東京|手描き看板と、のりトースト:珈琲専門店エース【2024年閉店】

最近、久しぶりにJR神田駅周辺に来る機会に恵まれているので、純喫茶やレトロ喫茶ファンにはお馴染みの「珈琲専門店エース」さんにお邪魔してきました。わざわざ遠くから人がやってくる人気店ですが、朝は出勤前のサラリーマンでほぼ満席でした。

 お店の外にも中にもある看板やメニューは、オリジナルのフォント。全て手描きなのだそうです。写真は撮れませんでしたが、店内に飾られている「世界の珈琲産地分布図」も一見の価値ありです。

注文を取りに来てくださった紳士と、カウンターの向こうの厨房にいる紳士が何だか似ているなと思ったら、ご兄弟なのだとか。
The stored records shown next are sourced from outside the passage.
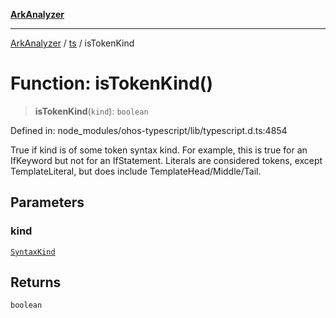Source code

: [**ArkAnalyzer**](../../../../README.md)

***

[ArkAnalyzer](../../../../globals.md) / [ts](../README.md) / isTokenKind

# Function: isTokenKind()

> **isTokenKind**(`kind`): `boolean`

Defined in: node\_modules/ohos-typescript/lib/typescript.d.ts:4854

True if kind is of some token syntax kind.
For example, this is true for an IfKeyword but not for an IfStatement.
Literals are considered tokens, except TemplateLiteral, but does include TemplateHead/Middle/Tail.

## Parameters

### kind

[`SyntaxKind`](../enumerations/SyntaxKind.md)

## Returns

`boolean`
接客担当が弟さんで、厨房にいるのがお兄さんのようです。


こんなにいろんな珈琲を取り扱っています。日替わり珈琲を楽しみに、テイクアウトで買いに来るサラリーマンも。店員さんは大忙しだと思いますが、店内の雰囲気はほどほどの活気はあるものの、お客さんはみんなゆったりしていました。


 

もともとはご両親が、戦後間もない1948(昭和23)年に「喫茶シミズ」を開店。
1971(昭和46)年に、お父様とご兄弟が「エース」をオープンしたのだとか。お店の外には、「喫茶シミズ」の貴重な写真が飾られていました。

 

看板が素晴らしくて、見ていて飽きない(笑)。
今の時代、かっこいいフォントはたくさんあるけど、手間をかけた感じや温かみっていいですよね。

 


 

 

創業時から提供している人気メニュー「のりトースト」はこちら。
バター+しょうゆ+焼きのりという思いつきそうで思いつかなかった組み合わせ。のり弁をヒントにして開発されたそう。

 

バター、しょうゆ、焼きのりくらいなら我が家にもあるゾと、愚かな筆者は自宅で試しに作ってみたけれど、そうそうおいしくできるものではないことだけは、よくわかりました。
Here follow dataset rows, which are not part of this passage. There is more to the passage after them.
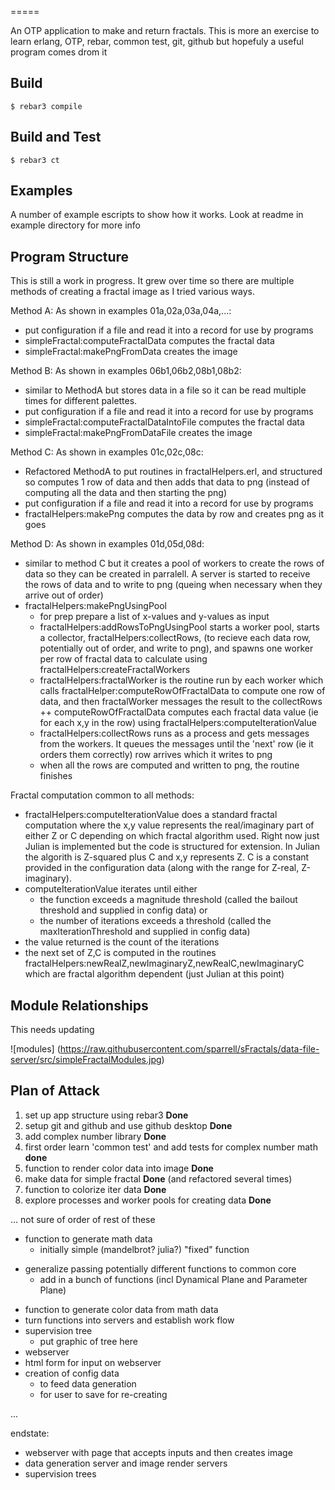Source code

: 
=====

An OTP application to make and return fractals. 
This is more an exercise to learn erlang, OTP, rebar,
common test,  git, github but hopefuly a useful program comes drom it

Build
-----

    $ rebar3 compile


Build and Test
--------------

    $ rebar3 ct

Examples
--------------

A number of example escripts to show how it works. Look at readme in example directory for more info

Program Structure
--------------
This is still a work in progress. 
It grew over time so there are multiple methods of creating a fractal image as I tried various ways.

Method A: As shown in examples 01a,02a,03a,04a,...:
- put configuration if a file and read it into a record for use by programs
- simpleFractal:computeFractalData computes the fractal data
- simpleFractal:makePngFromData creates the image

Method B: As shown in examples 06b1,06b2,08b1,08b2:
- similar to MethodA but stores data in a file so it can be read multiple times for different palettes.
- put configuration if a file and read it into a record for use by programs
- simpleFractal:computeFractalDataIntoFile computes the fractal data
- simpleFractal:makePngFromDataFile creates the image

Method C: As shown in examples 01c,02c,08c:
- Refactored MethodA to put routines in fractalHelpers.erl, and structured so computes 1 row of data and then adds that data to png (instead of computing all the data and then starting the png)
- put configuration if a file and read it into a record for use by programs
- fractalHelpers:makePng computes the data by row and creates png as it goes

Method D: As shown in examples 01d,05d,08d:
- similar to method C but it creates a pool of workers to create the rows of data so they can be created in parralell. A server is started to receive the rows of data and to write to png (queing when necessary when they arrive out of order)
- fractalHelpers:makePngUsingPool
  + for prep prepare a list of x-values and y-values as input
  + fractalHelpers:addRowsToPngUsingPool starts a worker pool, starts a collector, fractalHelpers:collectRows, (to recieve each data row, potentially out of order, and write to png), and spawns one worker per row of fractal data to calculate using fractalHelpers:createFractalWorkers
  + fractalHelpers:fractalWorker is the routine run by each worker which calls fractalHelper:computeRowOfFractalData to compute one row of data, and then fractalWorker messages the result to the collectRows
  ++ computeRowOfFractalData computes each fractal data value (ie for each x,y in the row) using fractalHelpers:computeIterationValue
  + fractalHelpers:collectRows runs as a process and gets messages from the workers. It queues the messages until the 'next' row (ie it orders them correctly) row arrives which it writes to png
  +  when all the rows are computed and written to png, the routine finishes

Fractal computation common to all methods:
- fractalHelpers:computeIterationValue does a standard fractal computation where the x,y value represents the real/imaginary part of either Z or C depending on which fractal algorithm used. Right now just Julian is implemented but the code is structured for extension. In Julian the algorith is Z-squared plus C and x,y represents Z. C is a constant provided in the configuration data (along with the range for Z-real, Z-imaginary). 
- computeIterationValue iterates until either 
  + the function exceeds a magnitude threshold (called the bailout threshold and supplied in config data) or 
  + the number of iterations exceeds a threshold (called the maxIterationThreshold and supplied in config data)
- the value returned is the count of the iterations
- the next set of Z,C is computed in the routines fractalHelpers:newRealZ,newImaginaryZ,newRealC,newImaginaryC which are fractal algorithm dependent (just Julian at this point)


Module Relationships
--------------

This needs updating

![modules] (https://raw.githubusercontent.com/sparrell/sFractals/data-file-server/src/simpleFractalModules.jpg)


Plan of Attack
--------------

1. set up app structure using rebar3 **Done**
1. setup git and github and use github desktop **Done**
1. add complex number library **Done**
1. first order learn 'common test' and add tests for complex number math **done**
1. function to render color data into image **Done**
1. make data for simple fractal **Done** (and refactored several times)
1. function to colorize iter data **Done**
1. explore processes and worker pools for creating data **Done**

...
not sure of order of rest of these
* function to generate math data
  + initially simple (mandelbrot? julia?) "fixed" function
+ generalize passing potentially different functions to common core
  + add in a bunch of functions (incl Dynamical Plane and Parameter Plane)
* function to generate color data from math data
* turn functions into servers and establish work flow
* supervision tree
  + put graphic of tree here
* webserver
* html form for input on webserver
* creation of config data
  + to feed data generation
  + for user to save for re-creating

...

endstate:
* webserver with page that accepts inputs and then creates image
* data generation server and image render servers
* supervision trees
今では他の喫茶店でも「のりトースト」を提供しているところがあるものの、元祖はこの「エース」さんで、同業者にも惜しみなくレシピを伝授されているとのこと。神田まで来られない方にも味わえるチャンスがあるといえばあるけれど、どこのお店がそのレシピを受け継いで、忠実に再現されているかまでは情報は掴めず。

 

手描きの看板やメニュー、息の合ったご兄弟の切り盛りなどを考えると、やっぱり来店して欲しいなあ。

 


Retty:珈琲専門店エース
https://retty.me/area/PRE13/ARE11/SUB1101/100000012191/

 

ありがとう。おしかったです!最近ちょっと疲れていたけど、元気が出た。
また来ます。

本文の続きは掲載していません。